[Records contained in a dataset]

* * *

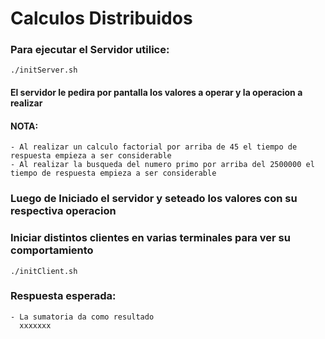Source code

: # Calculos Distribuidos
### Para ejecutar el Servidor utilice:

`./initServer.sh`


#### El servidor le pedira por pantalla los valores a operar y la operacion a realizar

#### NOTA: 
    - Al realizar un calculo factorial por arriba de 45 el tiempo de respuesta empieza a ser considerable
    - Al realizar la busqueda del numero primo por arriba del 2500000 el tiempo de respuesta empieza a ser considerable

### Luego de Iniciado el servidor y seteado los valores con su respectiva operacion
### Iniciar distintos clientes en varias terminales para ver su comportamiento

`./initClient.sh`

### Respuesta esperada:
    - La sumatoria da como resultado
      xxxxxxx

* * *

YOUR OBJECTIVE: Where does the string "considerable" appear in the records above? Return every line that holds it.

SOLUTION:
    - Al realizar un calculo factorial por arriba de 45 el tiempo de respuesta empieza a ser considerable
    - Al realizar la busqueda del numero primo por arriba del 2500000 el tiempo de respuesta empieza a ser considerable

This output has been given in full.